Help at an IOI problem!

5

I'll participate in IOI 2011 this year, and I'm solving past IOI problems in order to get properly prepared. This problem is quite difficult. A binary search which uses two guesses to provide a higher/lower comparison to mid would only work for subtasks 1, 2. Please help me in solving the full problem! Any idea which would help is welcome! My current algorithm looks something like:

int lo = 1, hi = N;
while( lo != hi ) {
guess( lo );
temp = guess( hi );
if( temp == HOTTER )
    lo = mid;
else if( temp == COLDER )
    hi = mid;
else
    we've found the answer, it's just mid!
}

Thanks in advance!

Chris

Posted 2011-07-01T18:37:47.237

Reputation: 193

Question was closed 2011-07-04T01:03:11.917

1Do you have a more specific question? You're now asking for others to read the entire problem description, and (perhaps?) provide a complete solution. – None – 2011-07-01T18:42:27.110

Well, yes, I need a suggestion to reduce the binary search space in less than two guesses. I'll add that to my question. But also, if a better solution exists, sure! – None – 2011-07-01T18:44:20.183

Firstly, before answering the question (if it remains open): congrats, and good luck for IOI. If you're really 14 years old as your profile says, double congrats! :-) – None – 2011-07-01T18:45:22.483

Can you clearly specify your current algorithm? This problem should involve some kind of binary-search-like so it would be helpful to know what you've tried. – tskuzzy – 2011-07-01T19:23:06.027

4Also, you've already asked an IOI question earlier today.

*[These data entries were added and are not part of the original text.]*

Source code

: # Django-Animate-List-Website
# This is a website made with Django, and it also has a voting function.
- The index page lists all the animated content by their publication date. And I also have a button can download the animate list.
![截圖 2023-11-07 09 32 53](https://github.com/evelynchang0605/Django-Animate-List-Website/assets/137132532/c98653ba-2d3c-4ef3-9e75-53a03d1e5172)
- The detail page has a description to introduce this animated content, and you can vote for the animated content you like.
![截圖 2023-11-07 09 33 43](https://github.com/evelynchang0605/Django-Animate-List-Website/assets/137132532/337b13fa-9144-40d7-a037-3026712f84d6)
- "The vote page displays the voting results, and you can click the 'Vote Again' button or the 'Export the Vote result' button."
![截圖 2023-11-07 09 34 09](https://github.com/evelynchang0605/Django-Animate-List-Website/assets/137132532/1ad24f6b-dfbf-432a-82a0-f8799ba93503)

You should try harder to solve these on your own as it would be much better practice than asking someone else to do it for you. – tskuzzy – 2011-07-01T19:25:17.210

1My current algorithm looks like this: lo = 1, hi = N while( lo != hi ) { guess( lo ); temp = guess( hi ); if( temp == HOTTER ) lo = mid; else if( temp == COLDER ) hi = mid; else ( we've found the answer, it's just mid ) } – None – 2011-07-01T19:30:53.170

2o.O 14 year old in the IOI. (Although I can't really speak. I'm <14 :P in the IOI as well) Anyway: 1) You should really like... solve it yourself. If you need to ask to solve it, it won't really help you. You'd be better off solving other problems and waiting for the day that you're good enough and find the solution. 2) Have a look at Median Strength (another past IOI problem). <spoiler> It's similar and can actually be solved with what tskuzzy has shown below. </spoiler> 3) What country are you from/representing at IOI? – None – 2011-07-02T02:30:03.227

I'm from Syria. And thanks for the advice, I'll checkout the problem ASAP :D – None – 2011-07-02T20:24:20.787

Answers

2

I'm gonna change the problem slightly to make it easier to describe. I'm gonna describe a solution to finding a real number R in the interval [0,1].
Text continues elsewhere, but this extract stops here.